Find the lines holding the string "packages" in the data, then copy all of them.

- Data under study -
::::::::
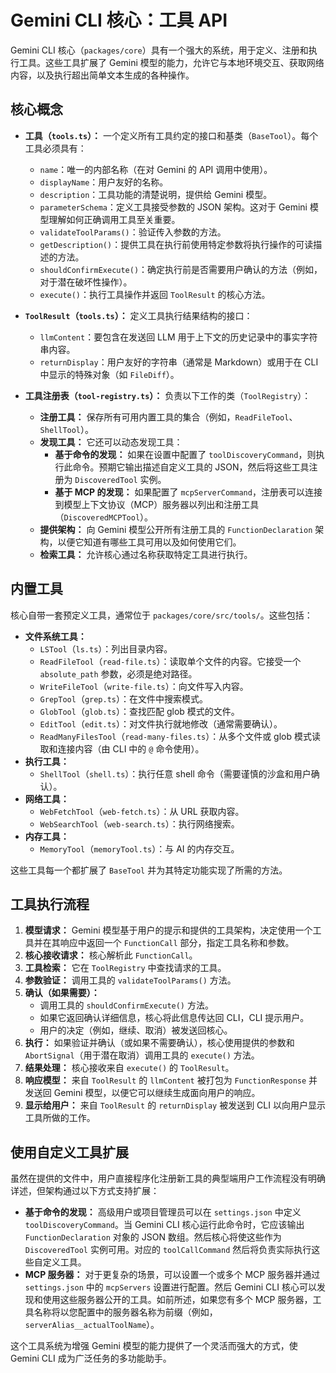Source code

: # Gemini CLI 核心：工具 API

Gemini CLI 核心（`packages/core`）具有一个强大的系统，用于定义、注册和执行工具。这些工具扩展了 Gemini 模型的能力，允许它与本地环境交互、获取网络内容，以及执行超出简单文本生成的各种操作。

## 核心概念

- **工具（`tools.ts`）：** 一个定义所有工具约定的接口和基类（`BaseTool`）。每个工具必须具有：

  - `name`：唯一的内部名称（在对 Gemini 的 API 调用中使用）。
  - `displayName`：用户友好的名称。
  - `description`：工具功能的清楚说明，提供给 Gemini 模型。
  - `parameterSchema`：定义工具接受参数的 JSON 架构。这对于 Gemini 模型理解如何正确调用工具至关重要。
  - `validateToolParams()`：验证传入参数的方法。
  - `getDescription()`：提供工具在执行前使用特定参数将执行操作的可读描述的方法。
  - `shouldConfirmExecute()`：确定执行前是否需要用户确认的方法（例如，对于潜在破坏性操作）。
  - `execute()`：执行工具操作并返回 `ToolResult` 的核心方法。

- **`ToolResult`（`tools.ts`）：** 定义工具执行结果结构的接口：

  - `llmContent`：要包含在发送回 LLM 用于上下文的历史记录中的事实字符串内容。
  - `returnDisplay`：用户友好的字符串（通常是 Markdown）或用于在 CLI 中显示的特殊对象（如 `FileDiff`）。

- **工具注册表（`tool-registry.ts`）：** 负责以下工作的类（`ToolRegistry`）：
  - **注册工具：** 保存所有可用内置工具的集合（例如，`ReadFileTool`、`ShellTool`）。
  - **发现工具：** 它还可以动态发现工具：
    - **基于命令的发现：** 如果在设置中配置了 `toolDiscoveryCommand`，则执行此命令。预期它输出描述自定义工具的 JSON，然后将这些工具注册为 `DiscoveredTool` 实例。
    - **基于 MCP 的发现：** 如果配置了 `mcpServerCommand`，注册表可以连接到模型上下文协议（MCP）服务器以列出和注册工具（`DiscoveredMCPTool`）。
  - **提供架构：** 向 Gemini 模型公开所有注册工具的 `FunctionDeclaration` 架构，以便它知道有哪些工具可用以及如何使用它们。
  - **检索工具：** 允许核心通过名称获取特定工具进行执行。

## 内置工具

核心自带一套预定义工具，通常位于 `packages/core/src/tools/`。这些包括：

- **文件系统工具：**
  - `LSTool`（`ls.ts`）：列出目录内容。
  - `ReadFileTool`（`read-file.ts`）：读取单个文件的内容。它接受一个 `absolute_path` 参数，必须是绝对路径。
  - `WriteFileTool`（`write-file.ts`）：向文件写入内容。
  - `GrepTool`（`grep.ts`）：在文件中搜索模式。
  - `GlobTool`（`glob.ts`）：查找匹配 glob 模式的文件。
  - `EditTool`（`edit.ts`）：对文件执行就地修改（通常需要确认）。
  - `ReadManyFilesTool`（`read-many-files.ts`）：从多个文件或 glob 模式读取和连接内容（由 CLI 中的 `@` 命令使用）。
- **执行工具：**
  - `ShellTool`（`shell.ts`）：执行任意 shell 命令（需要谨慎的沙盒和用户确认）。
- **网络工具：**
  - `WebFetchTool`（`web-fetch.ts`）：从 URL 获取内容。
  - `WebSearchTool`（`web-search.ts`）：执行网络搜索。
- **内存工具：**
  - `MemoryTool`（`memoryTool.ts`）：与 AI 的内存交互。

这些工具每一个都扩展了 `BaseTool` 并为其特定功能实现了所需的方法。

## 工具执行流程

1.  **模型请求：** Gemini 模型基于用户的提示和提供的工具架构，决定使用一个工具并在其响应中返回一个 `FunctionCall` 部分，指定工具名称和参数。
2.  **核心接收请求：** 核心解析此 `FunctionCall`。
3.  **工具检索：** 它在 `ToolRegistry` 中查找请求的工具。
4.  **参数验证：** 调用工具的 `validateToolParams()` 方法。
5.  **确认（如果需要）：**
    - 调用工具的 `shouldConfirmExecute()` 方法。
    - 如果它返回确认详细信息，核心将此信息传达回 CLI，CLI 提示用户。
    - 用户的决定（例如，继续、取消）被发送回核心。
6.  **执行：** 如果验证并确认（或如果不需要确认），核心使用提供的参数和 `AbortSignal`（用于潜在取消）调用工具的 `execute()` 方法。
7.  **结果处理：** 核心接收来自 `execute()` 的 `ToolResult`。
8.  **响应模型：** 来自 `ToolResult` 的 `llmContent` 被打包为 `FunctionResponse` 并发送回 Gemini 模型，以便它可以继续生成面向用户的响应。
9.  **显示给用户：** 来自 `ToolResult` 的 `returnDisplay` 被发送到 CLI 以向用户显示工具所做的工作。

## 使用自定义工具扩展

虽然在提供的文件中，用户直接程序化注册新工具的典型端用户工作流程没有明确详述，但架构通过以下方式支持扩展：

- **基于命令的发现：** 高级用户或项目管理员可以在 `settings.json` 中定义 `toolDiscoveryCommand`。当 Gemini CLI 核心运行此命令时，它应该输出 `FunctionDeclaration` 对象的 JSON 数组。然后核心将使这些作为 `DiscoveredTool` 实例可用。对应的 `toolCallCommand` 然后将负责实际执行这些自定义工具。
- **MCP 服务器：** 对于更复杂的场景，可以设置一个或多个 MCP 服务器并通过 `settings.json` 中的 `mcpServers` 设置进行配置。然后 Gemini CLI 核心可以发现和使用这些服务器公开的工具。如前所述，如果您有多个 MCP 服务器，工具名称将以您配置中的服务器名称为前缀（例如，`serverAlias__actualToolName`）。

这个工具系统为增强 Gemini 模型的能力提供了一个灵活而强大的方式，使 Gemini CLI 成为广泛任务的多功能助手。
::::::::
- The completed task -
Gemini CLI 核心（`packages/core`）具有一个强大的系统，用于定义、注册和执行工具。这些工具扩展了 Gemini 模型的能力，允许它与本地环境交互、获取网络内容，以及执行超出简单文本生成的各种操作。
核心自带一套预定义工具，通常位于 `packages/core/src/tools/`。这些包括：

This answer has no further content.